Howard County Executive Charles I. Ecker has a perception problem. Recent events have seen three of his high-level appointees packing boxes for futures outside county government. The first two -- William H. Howard Jr., formerly the director of economic development, and Daryl R. McBride, once the county's fire service director -- were admittedly pushed into resignation, rather than leaping of their own volition. Most recently, County Personnel Director Joanne T. Nelson resigned, apparently for greener pastures elsewhere.
All of this has more than a few people wondering whether Mr. Ecker is conducting a purge of his administration on the eve of an election year. A few politicians are also gleeful at the prospect of capitalizing on the situation by suggesting Mr. Ecker is a poor navigator of the ship of state.

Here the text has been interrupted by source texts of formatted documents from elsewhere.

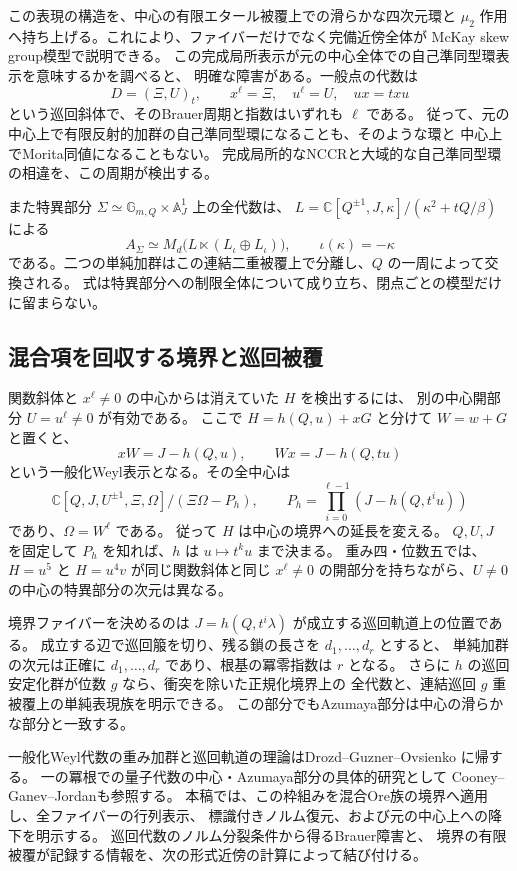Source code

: この表現の構造を、中心の有限エタール被覆上での滑らかな四次元環と
$\mu_2$ 作用へ持ち上げる。これにより、ファイバーだけでなく完備近傍全体が
McKay skew group模型で説明できる。
この完成局所表示が元の中心全体での自己準同型環表示を意味するかを調べると、
明確な障害がある。一般点の代数は
\[
 D=(\Xi,U)_t,\qquad
 x^\ell=\Xi,\quad u^\ell=U,\quad ux=txu
\]
という巡回斜体で、そのBrauer周期と指数はいずれも $\ell$ である。
従って、元の中心上で有限反射的加群の自己準同型環になることも、そのような環と
中心上でMorita同値になることもない。
完成局所的なNCCRと大域的な自己準同型環の相違を、この周期が検出する。

また特異部分 $\Sigma\simeq\mathbb G_{m,Q}\times\mathbb A^1_J$ 上の全代数は、
$L=\mathbb C[Q^{\pm1},J,\kappa]/(\kappa^2+tQ/\beta)$ による
\[
 A_\Sigma\simeq M_d\bigl(L\ltimes(L_\iota\oplus L_\iota)\bigr),
 \qquad\iota(\kappa)=-\kappa
\]
である。二つの単純加群はこの連結二重被覆上で分離し、$Q$ の一周によって交換される。
式は特異部分への制限全体について成り立ち、閉点ごとの模型だけに留まらない。

\subsection{混合項を回収する境界と巡回被覆}

関数斜体と $x^\ell\ne0$ の中心からは消えていた $H$ を検出するには、
別の中心開部分 $U=u^\ell\ne0$ が有効である。
ここで $H=h(Q,u)+xG$ と分けて $W=w+G$ と置くと、
\[
 xW=J-h(Q,u),\qquad Wx=J-h(Q,tu)
\]
という一般化Weyl表示となる。その全中心は
\[
 \mathbb C[Q,J,U^{\pm1},\Xi,\Omega]/(\Xi\Omega-P_h),
 \qquad P_h=\prod_{i=0}^{\ell-1}(J-h(Q,t^iu))
\]
であり、$\Omega=W^\ell$ である。
従って $H$ は中心の境界への延長を変える。
$Q,U,J$ を固定して $P_h$ を知れば、$h$ は $u\mapsto t^ku$ まで決まる。
重み四・位数五では、$H=u^5$ と $H=u^4v$ が同じ関数斜体と同じ
$x^\ell\ne0$ の開部分を持ちながら、$U\ne0$ の中心の特異部分の次元は異なる。

境界ファイバーを決めるのは $J=h(Q,t^i\lambda)$ が成立する巡回軌道上の位置である。
成立する辺で巡回箙を切り、残る鎖の長さを $d_1,\ldots,d_r$ とすると、
単純加群の次元は正確に $d_1,\ldots,d_r$ であり、根基の冪零指数は $r$ となる。
さらに $h$ の巡回安定化群が位数 $g$ なら、衝突を除いた正規化境界上の
全代数と、連結巡回 $g$ 重被覆上の単純表現族を明示できる。
この部分でもAzumaya部分は中心の滑らかな部分と一致する。

一般化Weyl代数の重み加群と巡回軌道の理論はDrozd--Guzner--Ovsienko
\cite{DGOBoundary39}に帰する。
一の冪根での量子代数の中心・Azumaya部分の具体的研究として
Cooney--Ganev--Jordan\cite{CGJBoundary39}も参照する。
本稿では、この枠組みを混合Ore族の境界へ適用し、全ファイバーの行列表示、
標識付きノルム復元、および元の中心上への降下を明示する。
巡回代数のノルム分裂条件\cite{MinacSchultzSwallowDescent39}から得るBrauer障害と、
境界の有限被覆が記録する情報を、次の形式近傍の計算によって結び付ける。

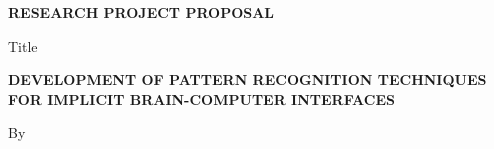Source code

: \begin{titlepage}
\begin{center}


\begin{figure}[h!]
\centering
{}
\end{figure} 

\vspace{10 mm}
\vskip5.0in

\thispagestyle{empty}%

\begin{center}
		\textbf{RESEARCH PROJECT PROPOSAL}
\end{center}
\vspace{10 mm}
\begin{center}
		\Large{Title}
\end{center}

\begin{center}
		\Large\uppercase\expandafter{\textbf{Development of pattern recognition techniques for implicit brain-computer interfaces}}
\end{center}

\vspace{10 mm}

\begin{center}
		\Large{By}
\end{center}


\end{center}
\end{titlepage}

It would not be the first time an executive officer has seen fit to make radical personnel changes in the year preceding an election, although the practice is more commonly seen on higher levels, between a president or governor and his or her cabinet. Conducting a purge early on gives opponents less chance to inflict severe political damage closer to Election Day.
No wholesale purge is happening in the Ecker administration -- at least not yet. Mr. Ecker has reassured other appointees that their jobs are safe, and he is unlikely to go back on his word.
Mr. Howard was shown the door by Mr. Ecker because he had run afoul of key members in the business community, something an economic development director apparently ought not do. Mr. McBride departed because of unspecified philosophical differences with the county executive. And as for Ms. Nelson's departure, it represents the garden variety job switch -- she got a more attractive offer from Provident Bank of Maryland, where she will be a vice president. Mr. Ecker, in fact, put a positive spin on her leaving as a "vote of confidence for the administration because she's in demand."
Still, two forced resignations are enough to spark gossip about the stability of the county administration, and a third resignation -- voluntary or not -- only fuels speculation among the cynics. Even if no other departures occur -- and Mr. Ecker insists he isn't expecting any -- he still must combat the perception of instability at the top.